The only solution that seems to work well that I've seen is having very active and good server admins who watch the gameplay and permaban cheaters. Requires a lot of man hours and good UI and info for them to look at, as well as (ideally) the ability to see replays.
That solution only works on servers hosted by players - I've never seen huge game companies that run their own servers (like GTA) have dedicated server admins. I guess they think they can just code cheaters out of their games, but they never can.
Do what Netflix did and run servers at ISPs (or at their providers or Cloudflare points).
It's kind of weird that we still don't have distributed computing infrastructure. Maybe that will be another thing where agents can run near the data their crunching on generic compute nodes.
I think from a purely technical viewpoint, cheaters will always have the advantage since they control the machine the game and anti-cheat is running on. Anti-cheat just has to keep the barrier high enough so regular players don't think the game is infested with cheaters.
Most people ignore that "do everything on the server" kills any game that needs fast interactions or decent local prediction, latency goes through the roof and you might as well play chess by email. There isn't a clean answer.
Kernel anti-cheat isn't an elegant solution either. It's another landmine, security holes, false positives, broken dev tools, and custody battles with Windows updates while pushing more logic server-side still means weeks of netcode tuning and a cascade of race conditions every time player ping spikes, so the idea that this folds to "better code disipline" is fantasy.

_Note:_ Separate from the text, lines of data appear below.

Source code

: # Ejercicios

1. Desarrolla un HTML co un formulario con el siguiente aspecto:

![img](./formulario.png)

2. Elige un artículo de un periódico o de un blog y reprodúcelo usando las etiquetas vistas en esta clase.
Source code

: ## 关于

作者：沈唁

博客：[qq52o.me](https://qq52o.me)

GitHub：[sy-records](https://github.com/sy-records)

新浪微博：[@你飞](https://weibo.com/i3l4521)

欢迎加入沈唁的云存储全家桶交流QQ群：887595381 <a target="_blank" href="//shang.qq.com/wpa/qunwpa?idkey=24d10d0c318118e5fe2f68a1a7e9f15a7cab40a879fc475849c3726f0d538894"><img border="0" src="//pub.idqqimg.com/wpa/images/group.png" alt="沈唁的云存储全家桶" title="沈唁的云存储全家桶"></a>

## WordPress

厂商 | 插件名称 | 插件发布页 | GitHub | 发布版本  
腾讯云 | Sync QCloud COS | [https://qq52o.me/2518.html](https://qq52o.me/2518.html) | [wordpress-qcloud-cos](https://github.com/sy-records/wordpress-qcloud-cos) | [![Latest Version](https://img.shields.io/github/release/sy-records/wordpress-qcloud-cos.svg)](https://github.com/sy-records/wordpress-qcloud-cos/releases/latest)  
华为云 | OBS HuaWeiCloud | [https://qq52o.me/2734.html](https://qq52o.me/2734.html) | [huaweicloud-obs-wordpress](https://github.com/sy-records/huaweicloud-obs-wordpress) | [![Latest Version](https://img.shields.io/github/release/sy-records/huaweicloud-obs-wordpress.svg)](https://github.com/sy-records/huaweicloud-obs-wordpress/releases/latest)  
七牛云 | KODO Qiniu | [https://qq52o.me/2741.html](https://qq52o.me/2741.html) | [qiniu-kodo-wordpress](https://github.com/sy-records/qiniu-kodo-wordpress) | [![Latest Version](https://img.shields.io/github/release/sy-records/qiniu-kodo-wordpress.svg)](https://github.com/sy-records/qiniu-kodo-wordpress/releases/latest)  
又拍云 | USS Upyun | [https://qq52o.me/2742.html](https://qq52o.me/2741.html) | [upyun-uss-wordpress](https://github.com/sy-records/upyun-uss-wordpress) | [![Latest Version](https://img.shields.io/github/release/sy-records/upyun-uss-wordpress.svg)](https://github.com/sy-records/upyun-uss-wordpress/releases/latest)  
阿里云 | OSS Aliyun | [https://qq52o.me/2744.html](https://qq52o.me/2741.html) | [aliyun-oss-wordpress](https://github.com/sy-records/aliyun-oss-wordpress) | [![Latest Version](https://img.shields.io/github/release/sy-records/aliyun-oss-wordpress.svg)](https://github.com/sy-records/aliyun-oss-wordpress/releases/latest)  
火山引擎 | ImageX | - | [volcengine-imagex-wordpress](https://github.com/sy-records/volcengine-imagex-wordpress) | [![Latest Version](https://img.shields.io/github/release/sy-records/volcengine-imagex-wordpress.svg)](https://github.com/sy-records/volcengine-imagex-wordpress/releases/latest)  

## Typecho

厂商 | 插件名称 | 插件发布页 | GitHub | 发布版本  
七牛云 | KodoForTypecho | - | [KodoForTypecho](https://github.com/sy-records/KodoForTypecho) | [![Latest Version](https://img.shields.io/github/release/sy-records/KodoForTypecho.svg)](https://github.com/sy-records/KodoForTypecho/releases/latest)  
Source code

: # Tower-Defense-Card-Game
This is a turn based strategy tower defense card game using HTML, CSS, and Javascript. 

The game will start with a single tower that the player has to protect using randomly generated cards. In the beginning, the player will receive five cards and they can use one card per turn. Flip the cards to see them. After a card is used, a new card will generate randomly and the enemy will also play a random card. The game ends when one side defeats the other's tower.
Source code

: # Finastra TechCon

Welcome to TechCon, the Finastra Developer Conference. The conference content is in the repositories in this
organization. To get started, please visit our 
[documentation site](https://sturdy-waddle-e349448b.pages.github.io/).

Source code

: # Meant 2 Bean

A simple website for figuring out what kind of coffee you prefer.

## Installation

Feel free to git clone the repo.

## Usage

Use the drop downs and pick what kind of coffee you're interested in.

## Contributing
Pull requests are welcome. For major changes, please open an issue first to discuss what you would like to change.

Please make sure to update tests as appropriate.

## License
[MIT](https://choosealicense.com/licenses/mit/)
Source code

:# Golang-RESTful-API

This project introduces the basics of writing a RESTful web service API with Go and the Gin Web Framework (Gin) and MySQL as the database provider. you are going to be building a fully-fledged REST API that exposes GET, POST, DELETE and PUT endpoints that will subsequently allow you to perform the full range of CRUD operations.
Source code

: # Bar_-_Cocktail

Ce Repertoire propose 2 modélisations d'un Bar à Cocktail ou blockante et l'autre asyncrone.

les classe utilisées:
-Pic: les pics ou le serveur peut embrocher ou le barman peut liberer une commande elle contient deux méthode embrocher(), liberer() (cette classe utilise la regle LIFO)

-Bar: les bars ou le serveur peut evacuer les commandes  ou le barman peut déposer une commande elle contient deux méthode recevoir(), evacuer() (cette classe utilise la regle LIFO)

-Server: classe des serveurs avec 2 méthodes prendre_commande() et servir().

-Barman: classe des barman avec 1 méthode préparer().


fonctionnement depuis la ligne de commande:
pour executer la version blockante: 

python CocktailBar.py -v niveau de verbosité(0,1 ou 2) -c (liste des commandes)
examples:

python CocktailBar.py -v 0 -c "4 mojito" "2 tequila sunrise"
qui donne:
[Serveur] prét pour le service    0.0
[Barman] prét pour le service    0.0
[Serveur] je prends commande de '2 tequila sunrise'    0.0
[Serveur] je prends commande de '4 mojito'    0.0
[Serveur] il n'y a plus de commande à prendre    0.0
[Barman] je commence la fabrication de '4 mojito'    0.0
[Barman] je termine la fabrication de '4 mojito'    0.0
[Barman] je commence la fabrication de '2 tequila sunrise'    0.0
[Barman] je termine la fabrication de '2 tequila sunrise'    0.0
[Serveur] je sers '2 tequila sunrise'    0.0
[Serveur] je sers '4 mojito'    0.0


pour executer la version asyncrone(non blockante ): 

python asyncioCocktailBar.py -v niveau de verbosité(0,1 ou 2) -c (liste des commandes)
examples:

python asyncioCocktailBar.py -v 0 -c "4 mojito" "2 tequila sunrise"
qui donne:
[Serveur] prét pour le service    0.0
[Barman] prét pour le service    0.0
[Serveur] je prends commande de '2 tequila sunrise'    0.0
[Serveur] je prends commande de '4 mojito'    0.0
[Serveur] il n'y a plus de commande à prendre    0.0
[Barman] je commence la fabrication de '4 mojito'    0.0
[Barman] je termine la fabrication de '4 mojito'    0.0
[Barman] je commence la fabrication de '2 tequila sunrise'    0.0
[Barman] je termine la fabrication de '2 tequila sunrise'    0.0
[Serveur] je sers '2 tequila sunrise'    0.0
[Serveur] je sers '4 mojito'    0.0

The solution is purely cultural. We should collectively think people who cheat online are losers.
(Not being sarcastic.)
I think it's somewhere between halting and turing - given infinite resources it's likely solvable, but lacking that it's just narrowing bounds
The only good long term solution is ML on replays + moderately up to date client side (non kernel) AC (just good enough to deter cheaters).
Mac OS with remote attestation has proven strong enough for anticheat on Mac OS without needing kernel anticheat.
Preventing cheating is hopeless.
Anyway, this isn’t the Olympics, a professional sport, or Chess. It’s more like pickup league. Preserving competitive purity should be a non-goal. Rather, aim for fun matches. Matchmaking usually tries to find similar skill level opponents anyway, so let cheaters cheat their way out of the wider population and they’ll stop being a problem.
Or, let players watch their killcams and tag their deaths. Camper, aimbot, etc etc. Then (for players that have a good sample size of matches) cluster players to use the same tactics together.
Treating games like serious business has sucked all the fun out of it.